In moments of weakness we often visit a part of the past that will not positively serve us. Yesterday I did not have one of those moments but, I did reflect on moments I shared with my ex. Every good deed collaborated with his truth hidden behind perpetual lies. Time is occupied with moments we share with others. I can remember holding his son and going places with his children. I would always feel out of place. One of those moments I knew without a doubt that being a surrogate mother was not the life for me. Being with him and his children was never a good fit. I used to feel heartbroken when I thought of all the good times I did share with this man and his children. However, yesterday I was set free from the battle of my ex.
Countless times we are driven into a freight train disaster in our past. Every time my ex and I lost sync in our timeline we always repeated the cycle called indefinite destruction. My ex was verbally abusive and it sometimes did get physical. Towards the end I started to record arguments he created so that I would remember to never go back to him when it was over. I have this one recording where he was recording me crying and he told me to get out of his house. He did this so he could show the mother of his youngest child that I was crazy. This man called me weak, pathetic, ugly Betty, a dumbass, said I was too fat to sleep with and the abuse continued.
In the past when it was over I would recover but, like an addict, I would always go back. There were certain elements that made me go back to him. He was the perfect drug and definitely, like all drugs, he was no good for me. Without him being in my life I finished college, I took care of my mind, body and spirit, and more so, I was happy. Every time I went back to him I now realize I was only fake happy. The final bitter end required friends that would help pull me out from darkness. Those friends that I am speaking of truly have no idea how their light was what saved me from snuffing out the light in me. The friends I speak of will gratefully read this blog and I thank them for this deed.

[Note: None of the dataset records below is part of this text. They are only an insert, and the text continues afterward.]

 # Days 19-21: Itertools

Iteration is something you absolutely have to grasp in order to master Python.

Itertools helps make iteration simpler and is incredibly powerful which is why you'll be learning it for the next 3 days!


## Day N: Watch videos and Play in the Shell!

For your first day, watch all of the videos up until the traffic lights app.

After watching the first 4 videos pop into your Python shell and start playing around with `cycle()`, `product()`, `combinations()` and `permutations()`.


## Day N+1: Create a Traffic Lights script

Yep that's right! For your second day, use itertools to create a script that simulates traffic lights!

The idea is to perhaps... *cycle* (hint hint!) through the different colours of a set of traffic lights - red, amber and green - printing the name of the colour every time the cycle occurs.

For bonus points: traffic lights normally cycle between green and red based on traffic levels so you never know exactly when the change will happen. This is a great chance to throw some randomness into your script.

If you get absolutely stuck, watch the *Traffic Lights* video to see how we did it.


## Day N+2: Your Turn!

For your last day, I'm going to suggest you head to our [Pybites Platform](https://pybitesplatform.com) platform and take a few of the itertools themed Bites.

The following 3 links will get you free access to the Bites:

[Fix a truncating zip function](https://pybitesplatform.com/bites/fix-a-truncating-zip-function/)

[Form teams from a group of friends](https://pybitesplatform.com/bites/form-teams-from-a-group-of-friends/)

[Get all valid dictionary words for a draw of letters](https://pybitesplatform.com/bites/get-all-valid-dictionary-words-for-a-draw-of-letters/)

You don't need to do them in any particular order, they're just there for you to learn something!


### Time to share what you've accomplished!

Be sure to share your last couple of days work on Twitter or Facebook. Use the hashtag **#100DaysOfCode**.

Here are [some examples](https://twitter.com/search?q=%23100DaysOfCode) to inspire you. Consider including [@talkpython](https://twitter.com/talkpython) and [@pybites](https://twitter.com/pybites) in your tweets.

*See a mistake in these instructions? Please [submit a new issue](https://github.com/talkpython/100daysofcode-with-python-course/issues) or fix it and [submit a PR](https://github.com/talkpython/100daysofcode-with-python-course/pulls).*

I told a friend once that I wanted to be single because I did not want to hurt anyone. If I could revisit that conversation I’d tell them that I used to be the type of person that didn’t want to get involved in relationships because I did not want to hurt anyone by going back to my ex. The battle is over and I have won. Currently, without a doubt I know I will be with someone who will meet me where I am. I would never go back to my past because I know that I am energetically one with a higher frequency. I understand that I don’t need to manipulate who I am to be less than I am supposed to be any longer. The next guy I fall for will match my vibration. I won’t have to change who I am because the man to be and I would be the perfect combination.
The lesson I attempted to teach was that you don’t to have keep going back to the same person who is no good for you. I went back with hopes to correct the hurt I lived with each time he said goodbye. It is vital to never go back for the sake of happiness. Light can never reach sealed doors. Just know that each time the door is sealed you are the light and you are meant for more than in a past relationship you can’t reach. To know you are healed you will see the same elements in people who could only be rebounds and like your past they too are sealed doors. I thank all of my readings for connecting with me today. We must do all we can to save happiness.